Halimo Hassen ’16 asked Gbowee for her definition of success. The answer, Gbowee said, is in the number of people that you are able to support—not just financially but emotionally and as a mentor. “My most joyous moments in life are when I’ve helped someone achieve their goal.”

“I’m privileged, but I’m also blessed,” Gbowee said. “My privilege is useless if I haven’t used it as a blessing to the world. Am I making any sense to you? You’re privileged to be at Dartmouth. But you can’t just leave feeling privileged. Thirty years from now, you may still be feeling privileged, but you may be a miserable privileged person. So how do I translate privilege into blessing? That can only happen if you use your privilege as a means of doing something that will be for the greater good of others.”

Hassen, an anthropology and sociology double major from Atlanta, Ga., says her parents, who came to the U.S. from Somalia, are “so excited to hear (Gbowee's) commencement speech. Just hearing from a speaker who doesn’t usually have this type of voice during commencement is unique, and I’m looking forward to it.”

Elijah Turner ’16 wanted to know what strategies Gbowee uses to help people in international organizations like the United Nations understand the experiences of people who are being oppressed.
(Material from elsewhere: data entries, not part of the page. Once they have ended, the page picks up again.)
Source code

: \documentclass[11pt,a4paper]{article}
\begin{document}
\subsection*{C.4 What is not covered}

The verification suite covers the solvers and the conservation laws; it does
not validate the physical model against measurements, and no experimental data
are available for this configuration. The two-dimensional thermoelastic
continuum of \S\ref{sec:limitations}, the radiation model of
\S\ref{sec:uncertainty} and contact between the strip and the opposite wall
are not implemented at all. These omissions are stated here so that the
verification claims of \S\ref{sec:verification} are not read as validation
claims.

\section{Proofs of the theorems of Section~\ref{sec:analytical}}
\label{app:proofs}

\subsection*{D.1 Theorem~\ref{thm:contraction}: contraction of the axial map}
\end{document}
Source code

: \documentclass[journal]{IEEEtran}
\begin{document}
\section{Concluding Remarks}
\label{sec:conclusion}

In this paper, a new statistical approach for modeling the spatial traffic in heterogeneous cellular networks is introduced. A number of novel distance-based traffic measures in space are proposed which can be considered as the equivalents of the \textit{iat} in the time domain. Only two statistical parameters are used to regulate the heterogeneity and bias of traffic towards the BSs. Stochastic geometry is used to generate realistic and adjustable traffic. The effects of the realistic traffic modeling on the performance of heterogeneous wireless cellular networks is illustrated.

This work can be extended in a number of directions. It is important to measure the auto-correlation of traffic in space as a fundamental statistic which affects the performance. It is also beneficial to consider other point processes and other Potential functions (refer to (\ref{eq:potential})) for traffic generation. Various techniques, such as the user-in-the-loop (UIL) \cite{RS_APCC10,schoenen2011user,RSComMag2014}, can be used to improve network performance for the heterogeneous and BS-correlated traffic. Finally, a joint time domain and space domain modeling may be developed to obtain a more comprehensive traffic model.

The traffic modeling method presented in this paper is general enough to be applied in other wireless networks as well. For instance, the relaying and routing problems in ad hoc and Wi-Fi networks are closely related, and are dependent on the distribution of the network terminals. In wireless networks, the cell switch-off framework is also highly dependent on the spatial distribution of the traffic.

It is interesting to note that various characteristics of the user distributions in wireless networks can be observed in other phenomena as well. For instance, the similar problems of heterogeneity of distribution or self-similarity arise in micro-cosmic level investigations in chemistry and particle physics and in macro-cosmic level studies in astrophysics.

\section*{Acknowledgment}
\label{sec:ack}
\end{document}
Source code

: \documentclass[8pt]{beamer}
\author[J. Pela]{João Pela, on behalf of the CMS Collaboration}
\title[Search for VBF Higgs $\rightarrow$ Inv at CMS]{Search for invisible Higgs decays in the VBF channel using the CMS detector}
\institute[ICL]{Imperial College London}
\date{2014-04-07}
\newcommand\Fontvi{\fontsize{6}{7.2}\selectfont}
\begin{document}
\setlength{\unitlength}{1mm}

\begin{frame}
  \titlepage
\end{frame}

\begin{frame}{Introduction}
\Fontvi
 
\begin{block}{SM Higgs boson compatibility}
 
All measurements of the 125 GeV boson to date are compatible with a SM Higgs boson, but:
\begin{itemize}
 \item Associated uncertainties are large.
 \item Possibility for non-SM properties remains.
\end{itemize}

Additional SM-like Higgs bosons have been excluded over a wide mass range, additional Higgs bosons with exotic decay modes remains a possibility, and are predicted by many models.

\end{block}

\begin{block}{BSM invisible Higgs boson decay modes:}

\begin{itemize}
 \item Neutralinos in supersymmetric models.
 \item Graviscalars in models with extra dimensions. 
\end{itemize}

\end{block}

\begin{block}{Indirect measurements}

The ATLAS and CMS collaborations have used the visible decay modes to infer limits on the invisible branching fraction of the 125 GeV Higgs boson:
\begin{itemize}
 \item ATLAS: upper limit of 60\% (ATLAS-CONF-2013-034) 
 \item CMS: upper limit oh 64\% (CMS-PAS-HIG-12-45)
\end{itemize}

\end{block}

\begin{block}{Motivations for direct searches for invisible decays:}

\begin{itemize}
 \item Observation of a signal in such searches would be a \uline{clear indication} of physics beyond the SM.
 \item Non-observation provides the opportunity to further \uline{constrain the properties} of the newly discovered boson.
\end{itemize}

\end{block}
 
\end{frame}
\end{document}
“I never go with a speech that is written theoretically. I take a story with me, a story from the community, a story that they may never hear,” Gbowee said. To get those stories, she said, you have to commit to being on the ground in the communities of the people you want to serve.

“It will help inform the way you fight for justice for the people,” she said. “With your fancy degree, don’t think, ‘I should not be in this place,’ because it is that place that will shape the changing of the world that you hope to change.”

Find the issue that keeps you up at night, Gbowee said. “Whether it is sexual violence, government corruption, whatever it is, first you have to identify why it is that I want to be an activist, what am I going to be fighting for? And then: Who are going to be my allies? The work is never done with multitudes. Some people would think, ‘Oh my God, when Madame Gbowee started there were 10,000 women.’ No. We started with seven.”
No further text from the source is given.